I’m not annoying everybody by repeating the whole concept and the almost ritual procedures behind this work (just Google the artist’s name with the record’s title and get what you need). On a strictly musical sense, something must be said, though. Veliotis subdivided the cello’s tonal range in 100 quarter tones and – from August 26 through December 6, 2008 – painstakingly recorded a sixty-minute drone for each pitch. The daily diary of this operation appears in tiny print on the sleeve and it’s quite interesting - if a little hard on the eyes - to read, had someone believed that making droning music is easy (try without a keyboard, then come back weeping). Following this Via Crucis, the resulting 100-note telluric mantra was placed in a single audio file called “The Complete Works For Cello”.

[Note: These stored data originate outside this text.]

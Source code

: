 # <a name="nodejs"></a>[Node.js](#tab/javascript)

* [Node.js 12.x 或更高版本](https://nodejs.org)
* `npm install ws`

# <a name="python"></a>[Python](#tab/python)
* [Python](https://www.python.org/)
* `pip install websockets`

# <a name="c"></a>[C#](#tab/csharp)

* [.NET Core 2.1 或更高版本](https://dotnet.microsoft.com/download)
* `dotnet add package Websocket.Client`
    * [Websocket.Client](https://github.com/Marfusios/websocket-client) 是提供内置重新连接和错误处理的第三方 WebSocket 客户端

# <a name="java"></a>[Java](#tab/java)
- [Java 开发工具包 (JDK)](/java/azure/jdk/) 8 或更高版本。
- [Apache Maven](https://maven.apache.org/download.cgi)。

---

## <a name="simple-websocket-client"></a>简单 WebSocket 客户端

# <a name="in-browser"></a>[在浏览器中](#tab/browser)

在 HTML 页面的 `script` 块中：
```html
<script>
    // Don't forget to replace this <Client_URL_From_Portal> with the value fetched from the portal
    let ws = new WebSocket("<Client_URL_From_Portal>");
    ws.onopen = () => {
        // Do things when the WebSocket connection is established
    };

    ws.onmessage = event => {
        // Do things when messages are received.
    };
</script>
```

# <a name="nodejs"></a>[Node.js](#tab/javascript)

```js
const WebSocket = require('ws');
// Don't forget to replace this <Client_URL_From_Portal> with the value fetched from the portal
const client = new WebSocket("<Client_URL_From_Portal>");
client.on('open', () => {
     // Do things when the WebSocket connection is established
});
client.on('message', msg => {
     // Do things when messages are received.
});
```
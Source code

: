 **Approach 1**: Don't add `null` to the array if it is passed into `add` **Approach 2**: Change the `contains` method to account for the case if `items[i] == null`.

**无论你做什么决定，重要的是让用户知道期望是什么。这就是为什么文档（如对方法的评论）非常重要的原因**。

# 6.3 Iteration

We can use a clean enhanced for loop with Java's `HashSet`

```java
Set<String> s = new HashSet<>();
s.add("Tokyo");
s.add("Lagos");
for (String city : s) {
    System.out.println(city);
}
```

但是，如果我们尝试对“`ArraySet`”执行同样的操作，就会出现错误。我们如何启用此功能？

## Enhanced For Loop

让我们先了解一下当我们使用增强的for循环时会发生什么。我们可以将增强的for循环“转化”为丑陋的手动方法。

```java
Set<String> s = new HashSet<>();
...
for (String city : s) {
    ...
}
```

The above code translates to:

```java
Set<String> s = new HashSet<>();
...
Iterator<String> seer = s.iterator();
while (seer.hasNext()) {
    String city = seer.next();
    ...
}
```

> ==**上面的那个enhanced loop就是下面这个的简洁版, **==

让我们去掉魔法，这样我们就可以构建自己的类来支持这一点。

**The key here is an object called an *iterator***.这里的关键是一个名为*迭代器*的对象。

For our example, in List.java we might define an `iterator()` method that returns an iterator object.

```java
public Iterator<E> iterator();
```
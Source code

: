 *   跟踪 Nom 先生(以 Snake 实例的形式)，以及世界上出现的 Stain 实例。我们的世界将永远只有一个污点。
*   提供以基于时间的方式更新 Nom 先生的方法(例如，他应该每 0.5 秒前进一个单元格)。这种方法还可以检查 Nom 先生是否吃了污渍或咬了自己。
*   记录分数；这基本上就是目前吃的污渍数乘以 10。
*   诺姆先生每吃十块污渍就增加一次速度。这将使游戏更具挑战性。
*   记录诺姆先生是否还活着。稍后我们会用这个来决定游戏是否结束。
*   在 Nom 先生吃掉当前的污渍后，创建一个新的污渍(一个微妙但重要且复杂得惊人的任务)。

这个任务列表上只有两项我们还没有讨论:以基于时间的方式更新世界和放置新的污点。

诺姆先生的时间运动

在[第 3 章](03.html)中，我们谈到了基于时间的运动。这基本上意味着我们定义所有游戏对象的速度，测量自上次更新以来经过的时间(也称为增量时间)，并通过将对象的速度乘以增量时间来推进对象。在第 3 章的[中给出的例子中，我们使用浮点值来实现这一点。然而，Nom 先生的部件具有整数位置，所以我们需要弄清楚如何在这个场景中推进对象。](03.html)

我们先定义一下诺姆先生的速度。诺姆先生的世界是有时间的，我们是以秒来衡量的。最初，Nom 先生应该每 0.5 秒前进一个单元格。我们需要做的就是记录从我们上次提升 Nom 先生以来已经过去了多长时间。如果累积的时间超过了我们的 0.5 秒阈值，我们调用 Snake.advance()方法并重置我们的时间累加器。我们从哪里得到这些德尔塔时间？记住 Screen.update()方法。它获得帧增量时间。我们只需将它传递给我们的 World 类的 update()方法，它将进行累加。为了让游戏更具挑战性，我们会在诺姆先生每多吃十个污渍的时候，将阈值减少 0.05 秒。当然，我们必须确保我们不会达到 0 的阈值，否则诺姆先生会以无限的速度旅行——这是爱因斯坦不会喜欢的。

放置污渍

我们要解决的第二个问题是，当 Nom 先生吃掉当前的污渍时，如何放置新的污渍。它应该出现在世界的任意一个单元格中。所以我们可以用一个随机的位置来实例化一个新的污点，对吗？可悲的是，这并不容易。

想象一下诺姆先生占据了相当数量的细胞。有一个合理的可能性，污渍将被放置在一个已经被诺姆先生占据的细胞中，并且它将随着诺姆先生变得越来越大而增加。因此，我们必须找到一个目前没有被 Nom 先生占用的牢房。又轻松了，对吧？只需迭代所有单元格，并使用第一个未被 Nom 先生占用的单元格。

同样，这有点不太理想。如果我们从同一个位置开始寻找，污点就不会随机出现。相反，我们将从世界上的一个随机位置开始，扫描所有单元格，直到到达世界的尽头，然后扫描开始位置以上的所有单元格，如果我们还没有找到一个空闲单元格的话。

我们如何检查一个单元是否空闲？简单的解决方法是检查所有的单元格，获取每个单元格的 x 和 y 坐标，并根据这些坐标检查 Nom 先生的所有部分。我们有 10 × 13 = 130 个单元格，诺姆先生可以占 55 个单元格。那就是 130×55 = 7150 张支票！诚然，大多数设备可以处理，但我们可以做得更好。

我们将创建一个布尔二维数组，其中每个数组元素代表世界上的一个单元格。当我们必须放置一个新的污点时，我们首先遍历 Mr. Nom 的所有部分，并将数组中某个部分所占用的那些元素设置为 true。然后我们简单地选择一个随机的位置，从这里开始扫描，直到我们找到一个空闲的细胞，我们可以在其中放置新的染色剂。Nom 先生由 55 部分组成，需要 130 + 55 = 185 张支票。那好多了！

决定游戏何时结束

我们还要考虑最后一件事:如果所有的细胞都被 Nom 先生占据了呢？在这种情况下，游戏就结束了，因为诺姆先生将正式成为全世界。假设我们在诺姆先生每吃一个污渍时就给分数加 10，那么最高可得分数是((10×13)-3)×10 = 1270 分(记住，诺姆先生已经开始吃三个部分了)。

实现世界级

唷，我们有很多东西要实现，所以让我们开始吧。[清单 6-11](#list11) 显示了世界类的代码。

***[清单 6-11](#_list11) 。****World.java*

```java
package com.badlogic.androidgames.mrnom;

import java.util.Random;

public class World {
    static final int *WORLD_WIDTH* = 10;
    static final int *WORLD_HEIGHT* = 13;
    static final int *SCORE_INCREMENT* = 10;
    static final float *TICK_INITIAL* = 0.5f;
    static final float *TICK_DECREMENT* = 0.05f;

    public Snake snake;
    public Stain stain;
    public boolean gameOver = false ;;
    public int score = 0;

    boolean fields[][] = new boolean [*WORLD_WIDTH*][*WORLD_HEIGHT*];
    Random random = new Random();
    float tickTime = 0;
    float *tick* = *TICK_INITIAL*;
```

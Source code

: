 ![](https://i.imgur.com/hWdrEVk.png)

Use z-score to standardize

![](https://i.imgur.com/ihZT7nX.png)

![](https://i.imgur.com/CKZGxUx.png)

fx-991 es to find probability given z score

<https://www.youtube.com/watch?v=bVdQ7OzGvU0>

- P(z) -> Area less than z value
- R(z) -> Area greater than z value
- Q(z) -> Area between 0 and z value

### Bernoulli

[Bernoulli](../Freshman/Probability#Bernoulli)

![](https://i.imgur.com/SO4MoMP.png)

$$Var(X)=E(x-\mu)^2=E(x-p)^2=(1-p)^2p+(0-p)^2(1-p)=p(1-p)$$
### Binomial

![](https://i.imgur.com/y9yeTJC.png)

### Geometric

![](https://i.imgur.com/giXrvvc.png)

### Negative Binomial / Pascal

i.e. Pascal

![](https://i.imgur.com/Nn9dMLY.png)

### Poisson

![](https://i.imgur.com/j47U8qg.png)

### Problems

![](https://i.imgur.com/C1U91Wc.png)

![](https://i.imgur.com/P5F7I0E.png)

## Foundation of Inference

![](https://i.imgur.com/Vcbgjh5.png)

The sonic outcome is extraordinary: a huge wall of sound that might be described as a cross-pollination of Phill Niblock, Glenn Branca and Iannis Xenakis occurring during the Chernobyl disaster. Familiar with the very long silences typical of this Greek cellist? They’re gone: this is a colossal, monolithic mass whose stillness reveals thousands of disguised micro-movements. Listen carefully and, especially when wearing headphones, superimposed orchestras, indecipherably singing choirs and lone vocalists are distinctly perceived. It is only a fruit of the imagination, grown from the accumulation of upper partials, notes and noises comprised by this amassment. Superlatives - and the will of totally liberating your head from everything else – are definitely required.
A fantastic CD that’s going to be enormously valuable in a much needed process of isolation from the rest of the world, at least for a hour, and – more than ever – from all kinds of endlessly pontificating schnooks. Nikos Veliotis rules.